Из сказанного выше следует вывод, прямо противоположный аксиоме Декарта: абстрактное пространство невозможно помыслить абстрактно. У него имеется «содержание», но характер этого содержания таков, что абстрагирование «улавливает» его в обрабатывающей его практике. Содержание абстрактного пространства заключается в противоречиях, которые на первый взгляд снимаются абстрактной формой, но со всей очевидностью обнаруживаются при ее анализе. Как такое возможно? Как пространство может представать одновременно и гомогенным, и раздробленным? Единообразным и расчлененным? Дело прежде всего в том (и это не имеет ничего общего с имманентным пространству отношением «означающее – означаемое»), что «логика пространства», его когерентность и видимые значения прикрывают присущее абстракции насилие. Насилие имманентно инструментальному пространству – хоть это пространство и выглядит рациональным, очевидным, – точно так же как оно неотделимо от любого инструмента (который насильственно режет, разделывает, членит, разбивает материю природы). Но наш анализ следует углубить.

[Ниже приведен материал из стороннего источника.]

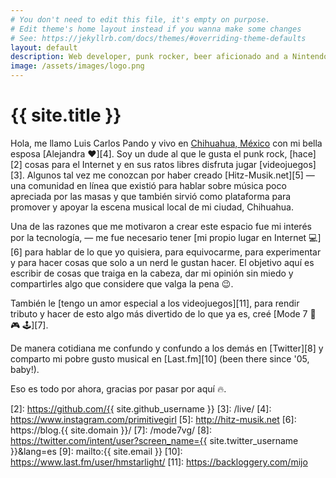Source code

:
 ```yaml
---
# You don't need to edit this file, it's empty on purpose.
# Edit theme's home layout instead if you wanna make some changes
# See: https://jekyllrb.com/docs/themes/#overriding-theme-defaults
layout: default
description: Web developer, punk rocker, beer aficionado and a Nintendo freak since 1990. | Desarrollador web, punk rocker, aficionado de la cerveza y un fan de Nintendo desde 1990.
image: /assets/images/logo.png
---
```


<h1 class="text-center">{{ site.title }}</h1>

<span class="first-letter">H</span>ola, me llamo Luis Carlos Pando y vivo en [Chihuahua, México][1] con mi bella esposa [Alejandra ❤️][4]. Soy un dude al que le gusta el punk rock, [hace][2] cosas para el Internet y en sus ratos libres disfruta jugar [videojuegos][3]. Algunos tal vez me conozcan por haber creado [Hitz-Musik.net][5] ― una comunidad en línea que existió para hablar sobre música poco apreciada por las masas y que también sirvió como plataforma para promover y apoyar la escena musical local de mi ciudad, Chihuahua.

Una de las razones que me motivaron a crear este espacio fue mi interés por la tecnología, ― me fue necesario tener [mi propio lugar en Internet 💻][6]  para hablar de lo que yo quisiera, para equivocarme, para experimentar y para hacer cosas que solo a un nerd le gustan hacer. El objetivo aquí es escribir de cosas que traiga en la cabeza, dar mi opinión sin miedo y compartirles algo que considere que valga la pena 😉.

También le [tengo un amor especial a los videojuegos][11], para rendir tributo y hacer de esto algo más divertido de lo que ya es, creé [Mode 7 👾 🎮 🕹️][7].

De manera cotidiana me confundo y confundo a los demás en [Twitter][8] y comparto mi pobre gusto musical en [Last.fm][10] (been there since '05, baby!).

Eso es todo por ahora, gracias por pasar por aquí 🔥.

[1]: http://www.municipiochihuahua.gob.mx/
[2]: https://github.com/{{ site.github_username }}
[3]: /live/
[4]: https://www.instagram.com/primitivegirl
[5]: http://hitz-musik.net
[6]: https://blog.{{ site.domain }}/
[7]: /mode7vg/
[8]: https://twitter.com/intent/user?screen_name={{ site.twitter_username }}&lang=es
[9]: mailto:{{ site.email }}
[10]: https://www.last.fm/user/hmstarlight/
[11]: https://backloggery.com/mijo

Сегодня, когда понятия меновой стоимости, товара, денег, капитала закрепились в «культуре», легко понять, что они представляют собой конкретные абстракции, формы, обладающие социальным существованием (подобно языку, о котором столько всего понаписано, и подобно пространству), но что для социального существования этим формам необходимо содержание. Капитал неизбежно распадается на части, дробится на отдельные капиталы, однако при этом сохраняет или образует некое единство: таково условие его функционирования (рынок капиталов). Части капитала – капитал торговый, промышленный, банковский, финансовый – вступают между собой в конфликт. Тем не менее, несмотря на фрагментацию, капитал сохраняет формальную целостность. «Части» входят в единую устойчивую форму, обладающую именно социально «реальным» внешним обличьем: это цельность, капитал. Гетерогенность, конфликты, противоречия не явлены как таковые. То же относится и к собственности: она делится на недвижимую и движимую, на земельную и денежную. Что касается рынка, то, как всем хорошо известно, само его понятие предполагает фрагментацию: товарный рынок (на который делается упор в однобоком толковании марксизма), рынок капиталов, рынок труда, земельный рынок (рынок строительства, жилья, а значит, пространства), рынок произведений (предметов искусства), знаков и символов, знаний и т. д.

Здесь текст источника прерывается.